- [Records for this task]

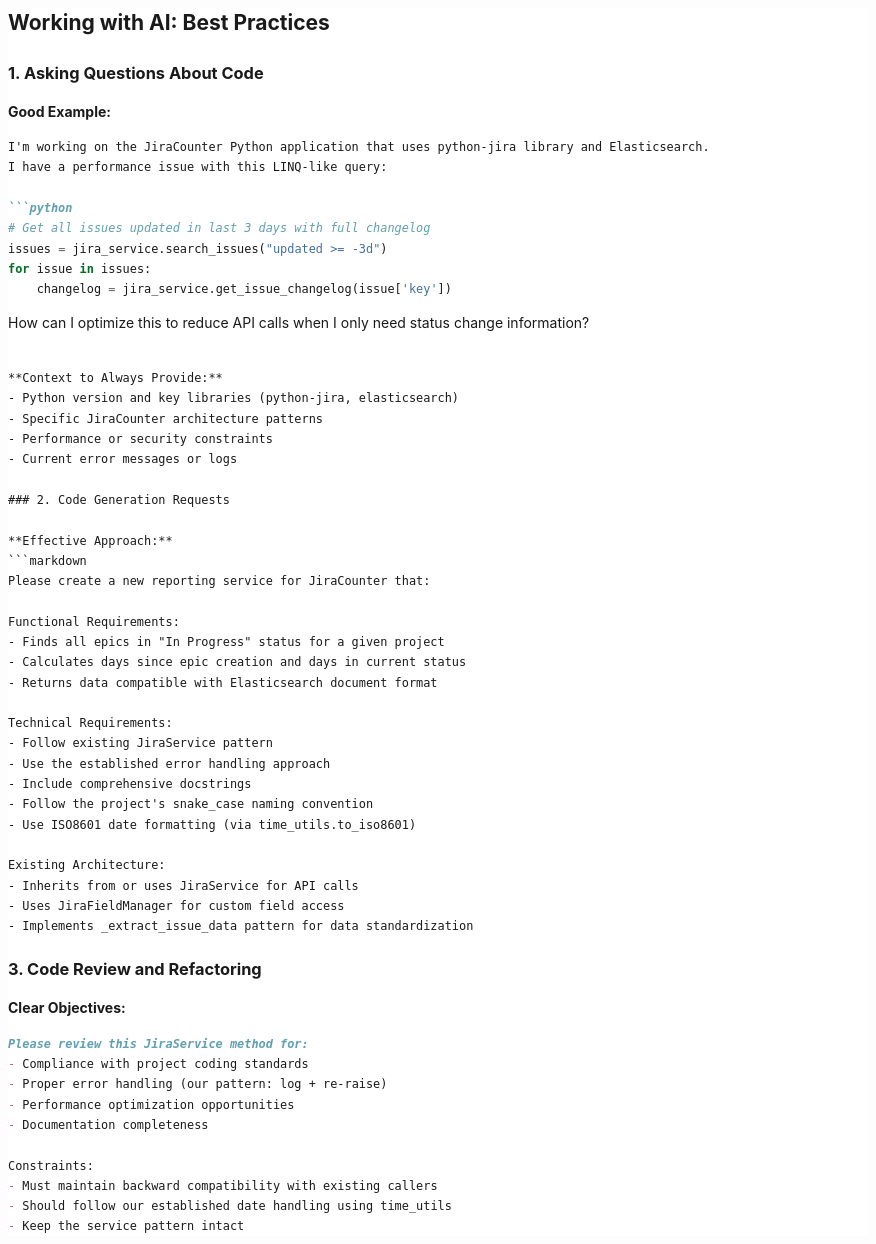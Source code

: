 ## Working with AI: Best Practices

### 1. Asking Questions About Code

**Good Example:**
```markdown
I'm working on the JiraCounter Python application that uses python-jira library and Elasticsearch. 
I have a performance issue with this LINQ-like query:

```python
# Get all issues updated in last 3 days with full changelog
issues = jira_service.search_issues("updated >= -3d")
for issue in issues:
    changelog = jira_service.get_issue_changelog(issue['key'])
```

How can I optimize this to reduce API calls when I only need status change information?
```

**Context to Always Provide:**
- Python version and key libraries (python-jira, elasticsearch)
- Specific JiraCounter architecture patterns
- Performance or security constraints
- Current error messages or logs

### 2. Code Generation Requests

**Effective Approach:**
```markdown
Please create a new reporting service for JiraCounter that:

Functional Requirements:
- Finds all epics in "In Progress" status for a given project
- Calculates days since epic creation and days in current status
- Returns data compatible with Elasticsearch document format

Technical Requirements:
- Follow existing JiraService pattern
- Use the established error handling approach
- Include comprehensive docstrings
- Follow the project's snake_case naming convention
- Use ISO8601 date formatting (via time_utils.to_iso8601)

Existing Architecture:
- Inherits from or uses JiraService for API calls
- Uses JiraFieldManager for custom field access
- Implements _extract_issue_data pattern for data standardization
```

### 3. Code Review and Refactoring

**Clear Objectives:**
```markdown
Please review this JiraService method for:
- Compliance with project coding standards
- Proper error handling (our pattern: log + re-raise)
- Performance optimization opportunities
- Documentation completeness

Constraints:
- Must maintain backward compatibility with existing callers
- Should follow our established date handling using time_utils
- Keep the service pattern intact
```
---
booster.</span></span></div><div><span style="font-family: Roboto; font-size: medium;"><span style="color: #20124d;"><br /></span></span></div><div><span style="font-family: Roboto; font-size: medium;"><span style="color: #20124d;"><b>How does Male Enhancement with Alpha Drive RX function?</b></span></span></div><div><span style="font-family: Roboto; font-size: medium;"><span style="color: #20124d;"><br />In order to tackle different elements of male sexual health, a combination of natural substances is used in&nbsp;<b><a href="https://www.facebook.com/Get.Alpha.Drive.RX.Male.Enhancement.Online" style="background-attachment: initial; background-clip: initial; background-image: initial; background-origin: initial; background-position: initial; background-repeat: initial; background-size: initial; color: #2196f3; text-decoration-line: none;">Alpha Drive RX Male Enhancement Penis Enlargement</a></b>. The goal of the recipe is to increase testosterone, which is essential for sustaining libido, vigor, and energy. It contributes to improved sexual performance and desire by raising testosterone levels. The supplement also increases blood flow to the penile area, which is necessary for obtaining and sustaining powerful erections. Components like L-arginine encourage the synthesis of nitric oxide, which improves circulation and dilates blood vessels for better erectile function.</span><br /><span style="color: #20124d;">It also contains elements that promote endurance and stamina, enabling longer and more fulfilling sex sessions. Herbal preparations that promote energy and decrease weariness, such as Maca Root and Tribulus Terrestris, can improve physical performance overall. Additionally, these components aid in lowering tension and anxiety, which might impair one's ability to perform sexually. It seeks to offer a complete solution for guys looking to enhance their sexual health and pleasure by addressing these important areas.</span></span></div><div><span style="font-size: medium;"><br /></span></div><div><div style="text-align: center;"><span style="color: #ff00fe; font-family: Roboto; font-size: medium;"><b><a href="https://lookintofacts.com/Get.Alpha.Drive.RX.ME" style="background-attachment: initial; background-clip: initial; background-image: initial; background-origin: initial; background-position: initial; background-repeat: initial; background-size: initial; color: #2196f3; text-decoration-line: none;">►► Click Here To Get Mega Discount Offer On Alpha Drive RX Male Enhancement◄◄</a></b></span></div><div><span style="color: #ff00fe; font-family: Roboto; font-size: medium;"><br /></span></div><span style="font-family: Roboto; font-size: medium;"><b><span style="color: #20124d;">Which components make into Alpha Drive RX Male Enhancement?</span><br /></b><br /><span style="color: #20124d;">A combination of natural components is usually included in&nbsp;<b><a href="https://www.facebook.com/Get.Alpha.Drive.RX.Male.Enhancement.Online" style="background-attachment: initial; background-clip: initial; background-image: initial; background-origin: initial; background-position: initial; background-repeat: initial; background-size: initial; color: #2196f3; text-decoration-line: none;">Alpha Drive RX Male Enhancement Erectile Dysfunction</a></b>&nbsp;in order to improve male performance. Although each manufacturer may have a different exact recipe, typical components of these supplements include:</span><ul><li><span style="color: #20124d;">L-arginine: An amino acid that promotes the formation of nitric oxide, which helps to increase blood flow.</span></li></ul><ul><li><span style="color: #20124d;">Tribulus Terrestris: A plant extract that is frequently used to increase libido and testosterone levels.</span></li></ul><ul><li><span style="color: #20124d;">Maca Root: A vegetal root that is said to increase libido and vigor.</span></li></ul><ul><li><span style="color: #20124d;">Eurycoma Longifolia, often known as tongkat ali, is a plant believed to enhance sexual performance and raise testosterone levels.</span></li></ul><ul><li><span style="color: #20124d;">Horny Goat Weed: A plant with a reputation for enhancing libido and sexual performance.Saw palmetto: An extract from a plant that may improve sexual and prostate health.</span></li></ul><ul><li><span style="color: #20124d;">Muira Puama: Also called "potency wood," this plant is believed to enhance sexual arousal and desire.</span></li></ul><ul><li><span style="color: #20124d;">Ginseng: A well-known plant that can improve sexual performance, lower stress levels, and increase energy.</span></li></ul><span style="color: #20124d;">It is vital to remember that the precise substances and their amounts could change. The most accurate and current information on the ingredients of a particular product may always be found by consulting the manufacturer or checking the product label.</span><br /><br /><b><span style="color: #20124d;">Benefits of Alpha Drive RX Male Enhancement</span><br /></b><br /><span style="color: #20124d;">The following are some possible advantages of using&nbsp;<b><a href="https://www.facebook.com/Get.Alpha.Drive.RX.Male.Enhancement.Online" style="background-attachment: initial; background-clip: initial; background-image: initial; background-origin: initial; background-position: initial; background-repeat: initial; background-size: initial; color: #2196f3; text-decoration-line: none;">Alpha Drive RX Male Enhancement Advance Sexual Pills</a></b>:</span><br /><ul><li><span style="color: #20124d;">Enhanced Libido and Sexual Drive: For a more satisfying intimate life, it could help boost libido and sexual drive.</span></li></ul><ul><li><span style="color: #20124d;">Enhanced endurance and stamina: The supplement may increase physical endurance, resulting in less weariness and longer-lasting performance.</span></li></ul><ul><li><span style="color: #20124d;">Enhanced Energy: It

- [Aim of the exercise]
Show every line of the data that includes the string "days".

- [Answer space]
# Get all issues updated in last 3 days with full changelog
- Calculates days since epic creation and days in current status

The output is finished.